= Records from a data source =
════
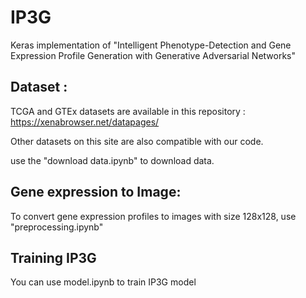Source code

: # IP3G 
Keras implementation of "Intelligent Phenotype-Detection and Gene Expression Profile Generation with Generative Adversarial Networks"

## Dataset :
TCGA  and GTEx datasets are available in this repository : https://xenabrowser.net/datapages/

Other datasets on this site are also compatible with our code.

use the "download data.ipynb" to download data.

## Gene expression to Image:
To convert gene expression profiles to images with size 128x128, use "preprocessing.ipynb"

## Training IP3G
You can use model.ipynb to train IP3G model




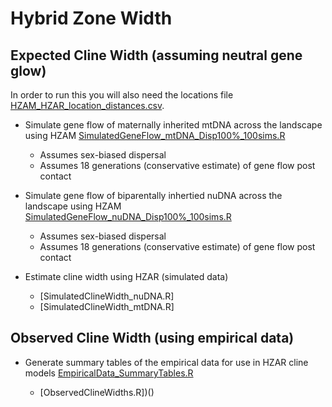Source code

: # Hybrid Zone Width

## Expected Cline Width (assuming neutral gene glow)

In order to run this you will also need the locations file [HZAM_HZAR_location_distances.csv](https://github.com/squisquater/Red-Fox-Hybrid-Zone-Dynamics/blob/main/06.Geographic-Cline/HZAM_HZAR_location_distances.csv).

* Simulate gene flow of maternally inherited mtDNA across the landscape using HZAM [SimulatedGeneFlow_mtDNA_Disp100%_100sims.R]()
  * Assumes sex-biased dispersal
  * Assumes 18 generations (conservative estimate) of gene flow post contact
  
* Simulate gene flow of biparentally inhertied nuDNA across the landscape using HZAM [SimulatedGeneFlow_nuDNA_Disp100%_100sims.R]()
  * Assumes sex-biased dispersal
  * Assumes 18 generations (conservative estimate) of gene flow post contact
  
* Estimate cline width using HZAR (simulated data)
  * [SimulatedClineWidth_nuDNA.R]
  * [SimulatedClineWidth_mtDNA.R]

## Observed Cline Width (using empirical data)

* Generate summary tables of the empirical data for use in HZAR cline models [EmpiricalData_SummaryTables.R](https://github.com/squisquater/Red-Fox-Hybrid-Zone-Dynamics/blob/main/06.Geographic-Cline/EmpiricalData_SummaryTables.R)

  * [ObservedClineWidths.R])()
════
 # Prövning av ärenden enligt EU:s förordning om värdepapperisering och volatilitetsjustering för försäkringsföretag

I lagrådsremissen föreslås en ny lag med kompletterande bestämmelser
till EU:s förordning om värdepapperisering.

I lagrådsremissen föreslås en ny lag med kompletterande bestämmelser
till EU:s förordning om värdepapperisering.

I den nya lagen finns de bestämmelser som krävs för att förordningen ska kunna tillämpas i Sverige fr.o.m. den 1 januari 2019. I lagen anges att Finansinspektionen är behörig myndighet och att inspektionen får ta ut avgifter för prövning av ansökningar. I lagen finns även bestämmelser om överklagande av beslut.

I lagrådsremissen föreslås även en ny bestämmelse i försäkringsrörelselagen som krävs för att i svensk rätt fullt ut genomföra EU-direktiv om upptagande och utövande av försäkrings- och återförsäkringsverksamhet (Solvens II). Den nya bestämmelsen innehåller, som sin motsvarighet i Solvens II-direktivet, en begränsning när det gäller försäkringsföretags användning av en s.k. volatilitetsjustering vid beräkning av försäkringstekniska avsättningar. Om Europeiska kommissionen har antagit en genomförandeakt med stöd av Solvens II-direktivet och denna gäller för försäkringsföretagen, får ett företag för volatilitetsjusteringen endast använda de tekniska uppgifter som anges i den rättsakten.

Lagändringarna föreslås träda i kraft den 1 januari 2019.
════
= WHAT THIS TASK INVOLVES =
In the data above, the stretch from the line with "You can use model.ipynb to train IP3G model" through the line with "## Expected Cline" is to be returned exactly, minus any pictures.

= TASK SOLUTION =
You can use model.ipynb to train IP3G model




Source code

: # Hybrid Zone Width

## Expected Cline Width (assuming neutral gene glow)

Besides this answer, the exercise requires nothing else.